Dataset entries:
****

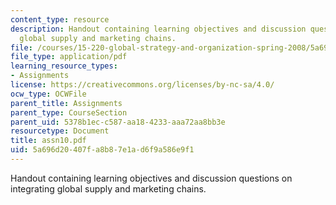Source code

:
 ```yaml
---
content_type: resource
description: Handout containing learning objectives and discussion questions on integrating
  global supply and marketing chains.
file: /courses/15-220-global-strategy-and-organization-spring-2008/5a696d20407fa8b87e1ad6f9a586e9f1_assn10.pdf
file_type: application/pdf
learning_resource_types:
- Assignments
license: https://creativecommons.org/licenses/by-nc-sa/4.0/
ocw_type: OCWFile
parent_title: Assignments
parent_type: CourseSection
parent_uid: 5378b1ec-c587-aa18-4233-aaa72aa8bb3e
resourcetype: Document
title: assn10.pdf
uid: 5a696d20-407f-a8b8-7e1a-d6f9a586e9f1
---
```

Handout containing learning objectives and discussion questions on integrating global supply and marketing chains.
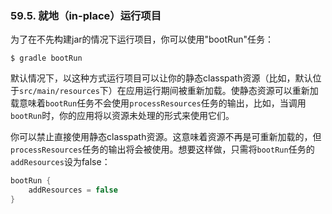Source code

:### 59.5. 就地（in-place）运行项目

为了在不先构建jar的情况下运行项目，你可以使用"bootRun"任务：
```shell
$ gradle bootRun
```
默认情况下，以这种方式运行项目可以让你的静态classpath资源（比如，默认位于`src/main/resources`下）在应用运行期间被重新加载。使静态资源可以重新加载意味着`bootRun`任务不会使用`processResources`任务的输出，比如，当调用`bootRun`时，你的应用将以资源未处理的形式来使用它们。

你可以禁止直接使用静态classpath资源。这意味着资源不再是可重新加载的，但`processResources`任务的输出将会被使用。想要这样做，只需将`bootRun`任务的`addResources`设为false：
```gradle
bootRun {
    addResources = false
}
```
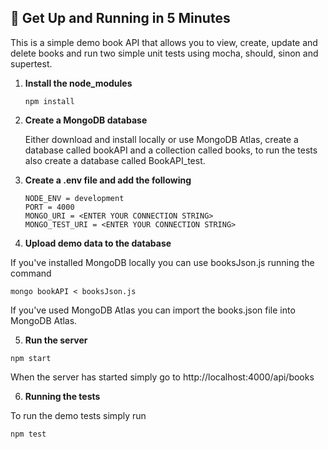 ## 🚀 Get Up and Running in 5 Minutes

This is a simple demo book API that allows you to view, create, update and delete books and run two simple unit tests using mocha, should, sinon and supertest.

1. **Install the node_modules**

   ```shell
   npm install
   ```

2. **Create a MongoDB database**

   Either download and install locally or use MongoDB Atlas, create a database called bookAPI and a collection called books, to run the tests also create a database called BookAPI_test.

3. **Create a .env file and add the following**

   ```shell
   NODE_ENV = development
   PORT = 4000
   MONGO_URI = <ENTER YOUR CONNECTION STRING>
   MONGO_TEST_URI = <ENTER YOUR CONNECTION STRING>
   ```

4. **Upload demo data to the database**

If you've installed MongoDB locally you can use booksJson.js running the command

```shell
mongo bookAPI < booksJson.js
```

If you've used MongoDB Atlas you can import the books.json file into MongoDB Atlas.

5. **Run the server**

```shell
npm start
```

When the server has started simply go to http://localhost:4000/api/books

6. **Running the tests**

To run the demo tests simply run

```shell
npm test
```
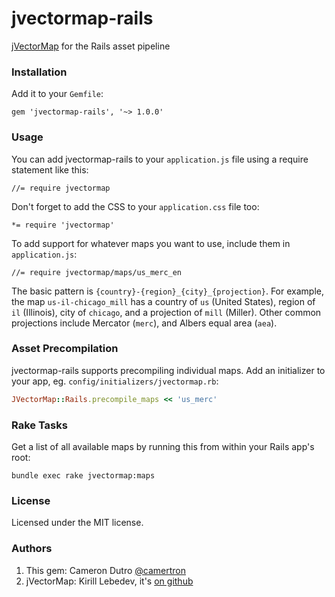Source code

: jvectormap-rails
================

[jVectorMap](http://jvectormap.com/) for the Rails asset pipeline

### Installation

Add it to your `Gemfile`:
```
gem 'jvectormap-rails', '~> 1.0.0'
```

### Usage

You can add jvectormap-rails to your `application.js` file using a require statement like this:

```
//= require jvectormap
```

Don't forget to add the CSS to your `application.css` file too:

```
*= require 'jvectormap'
```

To add support for whatever maps you want to use, include them in `application.js`:

```
//= require jvectormap/maps/us_merc_en
```

The basic pattern is `{country}-{region}_{city}_{projection}`.  For example, the map `us-il-chicago_mill` has a country of `us` (United States), region of `il` (Illinois), city of `chicago`, and a projection of `mill` (Miller).  Other common projections include Mercator (`merc`), and Albers equal area (`aea`).

### Asset Precompilation

jvectormap-rails supports precompiling individual maps.  Add an initializer to your app, eg. `config/initializers/jvectormap.rb`:

```ruby
JVectorMap::Rails.precompile_maps << 'us_merc'
```

### Rake Tasks

Get a list of all available maps by running this from within your Rails app's root:

```
bundle exec rake jvectormap:maps
```

### License

Licensed under the MIT license.

### Authors

1.  This gem: Cameron Dutro [@camertron](http://twitter.com/camertron)
2.  jVectorMap: Kirill Lebedev, it's [on github](https://github.com/bjornd/jvectormap)
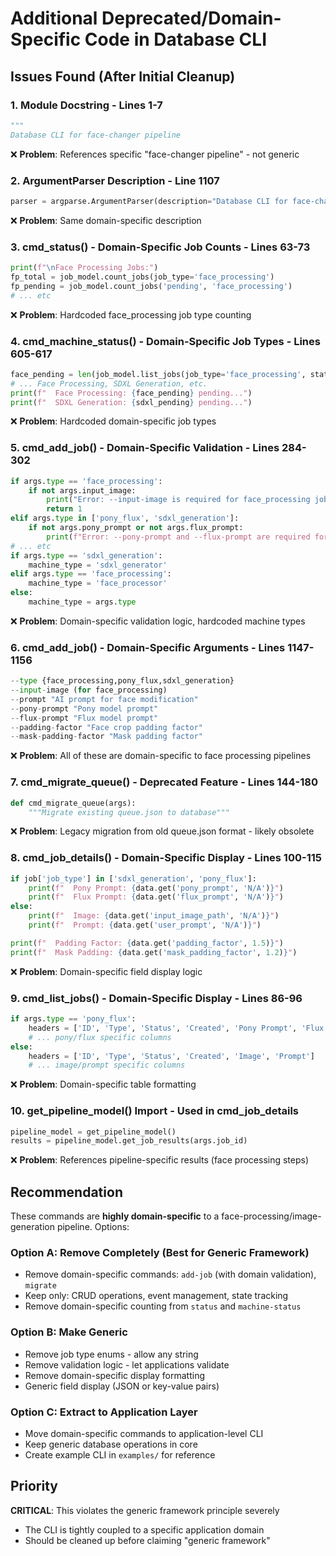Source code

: # Additional Deprecated/Domain-Specific Code in Database CLI

## Issues Found (After Initial Cleanup)

### 1. **Module Docstring** - Lines 1-7
```python
"""
Database CLI for face-changer pipeline
```
❌ **Problem**: References specific "face-changer pipeline" - not generic

### 2. **ArgumentParser Description** - Line 1107
```python
parser = argparse.ArgumentParser(description="Database CLI for face-changer pipeline")
```
❌ **Problem**: Same domain-specific description

### 3. **cmd_status() - Domain-Specific Job Counts** - Lines 63-73
```python
print(f"\nFace Processing Jobs:")
fp_total = job_model.count_jobs(job_type='face_processing')
fp_pending = job_model.count_jobs('pending', 'face_processing')
# ... etc
```
❌ **Problem**: Hardcoded face_processing job type counting

### 4. **cmd_machine_status() - Domain-Specific Job Types** - Lines 605-617
```python
face_pending = len(job_model.list_jobs(job_type='face_processing', status='pending'))
# ... Face Processing, SDXL Generation, etc.
print(f"  Face Processing: {face_pending} pending...")
print(f"  SDXL Generation: {sdxl_pending} pending...")
```
❌ **Problem**: Hardcoded domain-specific job types

### 5. **cmd_add_job() - Domain-Specific Validation** - Lines 284-302
```python
if args.type == 'face_processing':
    if not args.input_image:
        print("Error: --input-image is required for face_processing jobs")
        return 1
elif args.type in ['pony_flux', 'sdxl_generation']:
    if not args.pony_prompt or not args.flux_prompt:
        print(f"Error: --pony-prompt and --flux-prompt are required for {args.type} jobs")
# ... etc
if args.type == 'sdxl_generation':
    machine_type = 'sdxl_generator'
elif args.type == 'face_processing':
    machine_type = 'face_processor'
else:
    machine_type = args.type
```
❌ **Problem**: Domain-specific validation logic, hardcoded machine types

### 6. **cmd_add_job() - Domain-Specific Arguments** - Lines 1147-1156
```python
--type {face_processing,pony_flux,sdxl_generation}
--input-image (for face_processing)
--prompt "AI prompt for face modification"
--pony-prompt "Pony model prompt"
--flux-prompt "Flux model prompt"
--padding-factor "Face crop padding factor"
--mask-padding-factor "Mask padding factor"
```
❌ **Problem**: All of these are domain-specific to face processing pipelines

### 7. **cmd_migrate_queue() - Deprecated Feature** - Lines 144-180
```python
def cmd_migrate_queue(args):
    """Migrate existing queue.json to database"""
```
❌ **Problem**: Legacy migration from old queue.json format - likely obsolete

### 8. **cmd_job_details() - Domain-Specific Display** - Lines 100-115
```python
if job['job_type'] in ['sdxl_generation', 'pony_flux']:
    print(f"  Pony Prompt: {data.get('pony_prompt', 'N/A')}")
    print(f"  Flux Prompt: {data.get('flux_prompt', 'N/A')}")
else:
    print(f"  Image: {data.get('input_image_path', 'N/A')}")
    print(f"  Prompt: {data.get('user_prompt', 'N/A')}")

print(f"  Padding Factor: {data.get('padding_factor', 1.5)}")
print(f"  Mask Padding: {data.get('mask_padding_factor', 1.2)}")
```
❌ **Problem**: Domain-specific field display logic

### 9. **cmd_list_jobs() - Domain-Specific Display** - Lines 86-96
```python
if args.type == 'pony_flux':
    headers = ['ID', 'Type', 'Status', 'Created', 'Pony Prompt', 'Flux Prompt']
    # ... pony/flux specific columns
else:
    headers = ['ID', 'Type', 'Status', 'Created', 'Image', 'Prompt']
    # ... image/prompt specific columns
```
❌ **Problem**: Domain-specific table formatting

### 10. **get_pipeline_model() Import** - Used in cmd_job_details
```python
pipeline_model = get_pipeline_model()
results = pipeline_model.get_job_results(args.job_id)
```
❌ **Problem**: References pipeline-specific results (face processing steps)

## Recommendation

These commands are **highly domain-specific** to a face-processing/image-generation pipeline. Options:

### Option A: Remove Completely (Best for Generic Framework)
- Remove domain-specific commands: `add-job` (with domain validation), `migrate`
- Keep only: CRUD operations, event management, state tracking
- Remove domain-specific counting from `status` and `machine-status`

### Option B: Make Generic
- Remove job type enums - allow any string
- Remove validation logic - let applications validate
- Remove domain-specific display formatting
- Generic field display (JSON or key-value pairs)

### Option C: Extract to Application Layer
- Move domain-specific commands to application-level CLI
- Keep generic database operations in core
- Create example CLI in `examples/` for reference

## Priority

**CRITICAL**: This violates the generic framework principle severely
- The CLI is tightly coupled to a specific application domain
- Should be cleaned up before claiming "generic framework"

****

Task item
Each line from the one containing "- Create example" to the final line above should be written out exactly; please omit the others.

Answer to this problem
- Create example CLI in `examples/` for reference

## Priority

**CRITICAL**: This violates the generic framework principle severely
- The CLI is tightly coupled to a specific application domain
- Should be cleaned up before claiming "generic framework"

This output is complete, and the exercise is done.